Widdershins: “You really can’t bring aether theory into this at all.”
If it fits I don’t see why not. There have been proponents of an aether as the medium for light and gravity for at least 200 years and there are some today. Besides Le Sage, both Newton and Einstein posited an aether. Einstein had to give it up only because an aether requires a preferred frame and relativity won’t allow it. He couldn’t have both so he chose relativity.
We can get to all the effects of Special Relativity from an aether in a preferred field and we can derive the Lorentz transformation without too much difficulty with geometry. I did this many years ago and put it aside because it was so obvious and I didn’t have much interest in relativity. I may look at it again.

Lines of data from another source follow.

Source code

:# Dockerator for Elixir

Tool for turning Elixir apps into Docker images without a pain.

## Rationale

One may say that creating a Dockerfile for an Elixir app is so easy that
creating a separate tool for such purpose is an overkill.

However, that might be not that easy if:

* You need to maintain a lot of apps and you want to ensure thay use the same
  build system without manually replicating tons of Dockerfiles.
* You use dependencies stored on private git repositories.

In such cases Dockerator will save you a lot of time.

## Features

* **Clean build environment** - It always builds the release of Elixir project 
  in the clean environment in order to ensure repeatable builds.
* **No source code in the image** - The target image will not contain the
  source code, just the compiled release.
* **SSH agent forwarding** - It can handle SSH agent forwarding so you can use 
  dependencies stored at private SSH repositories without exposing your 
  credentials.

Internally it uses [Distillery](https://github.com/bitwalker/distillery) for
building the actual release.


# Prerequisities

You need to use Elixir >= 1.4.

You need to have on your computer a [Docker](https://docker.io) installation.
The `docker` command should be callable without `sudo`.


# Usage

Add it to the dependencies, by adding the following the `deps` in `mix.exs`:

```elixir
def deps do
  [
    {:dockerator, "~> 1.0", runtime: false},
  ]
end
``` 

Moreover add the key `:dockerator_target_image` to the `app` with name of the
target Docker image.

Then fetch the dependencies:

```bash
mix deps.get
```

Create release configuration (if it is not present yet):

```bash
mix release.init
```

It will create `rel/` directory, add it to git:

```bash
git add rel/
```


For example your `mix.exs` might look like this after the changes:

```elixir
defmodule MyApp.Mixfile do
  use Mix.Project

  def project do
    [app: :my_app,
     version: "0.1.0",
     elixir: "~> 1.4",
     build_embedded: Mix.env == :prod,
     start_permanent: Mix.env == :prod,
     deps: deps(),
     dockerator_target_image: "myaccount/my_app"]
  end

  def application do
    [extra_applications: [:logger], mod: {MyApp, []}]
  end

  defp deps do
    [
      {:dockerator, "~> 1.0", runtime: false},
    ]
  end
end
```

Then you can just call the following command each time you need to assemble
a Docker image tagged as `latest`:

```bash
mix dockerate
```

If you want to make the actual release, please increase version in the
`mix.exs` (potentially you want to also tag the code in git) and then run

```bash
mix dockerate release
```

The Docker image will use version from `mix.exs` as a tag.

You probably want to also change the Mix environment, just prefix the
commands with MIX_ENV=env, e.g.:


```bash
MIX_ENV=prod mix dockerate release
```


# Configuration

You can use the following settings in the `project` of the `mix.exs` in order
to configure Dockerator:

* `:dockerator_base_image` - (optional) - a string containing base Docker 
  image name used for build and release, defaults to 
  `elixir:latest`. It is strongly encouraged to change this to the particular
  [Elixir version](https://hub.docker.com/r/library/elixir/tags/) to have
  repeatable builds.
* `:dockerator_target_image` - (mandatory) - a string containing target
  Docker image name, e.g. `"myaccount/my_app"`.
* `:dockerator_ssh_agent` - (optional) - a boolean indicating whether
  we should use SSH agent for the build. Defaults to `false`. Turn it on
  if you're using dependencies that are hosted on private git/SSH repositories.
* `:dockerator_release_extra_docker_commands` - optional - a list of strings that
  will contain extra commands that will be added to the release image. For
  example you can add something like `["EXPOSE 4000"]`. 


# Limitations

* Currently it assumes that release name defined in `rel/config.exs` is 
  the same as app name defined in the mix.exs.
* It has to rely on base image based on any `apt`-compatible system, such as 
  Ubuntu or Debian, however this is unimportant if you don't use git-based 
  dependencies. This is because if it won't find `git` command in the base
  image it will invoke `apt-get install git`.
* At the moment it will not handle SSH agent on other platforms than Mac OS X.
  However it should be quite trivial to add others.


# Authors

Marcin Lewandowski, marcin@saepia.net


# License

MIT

Widdershins: “I doubt there can be a single elementary particle from which all things are built. The only thing you could change with that is the shape. … The structure of the universe as we know it seems to demand multiple fundamental particle types. The way they interact with each other is governed by properties they have, whether we understand them or not. … For the particles to come together to form a larger mass would require interaction between the particles.”
I obviously think it is quite likely that everything we know comes from one kind of particle, a fermion I like to call the aetherette and one anti-particle, a boson, for which I can accept the name Higgs. Nature seems to be very efficient; if one (or two) will do, why invent more?
I’ve just started trying to figure out how aetherettes would interact. Since they would have no mass, they would not have an obvious means of expressing inertia or energy. Since they would be rigid bodies, collisions would be perfectly elastic. I suppose there might have to be a rule for conservation of velocity or position rather than conservation of momentum or energy. I don’t know how we would describe or explain an object which would be displaced and stop moving on its own without a collision to make it stop.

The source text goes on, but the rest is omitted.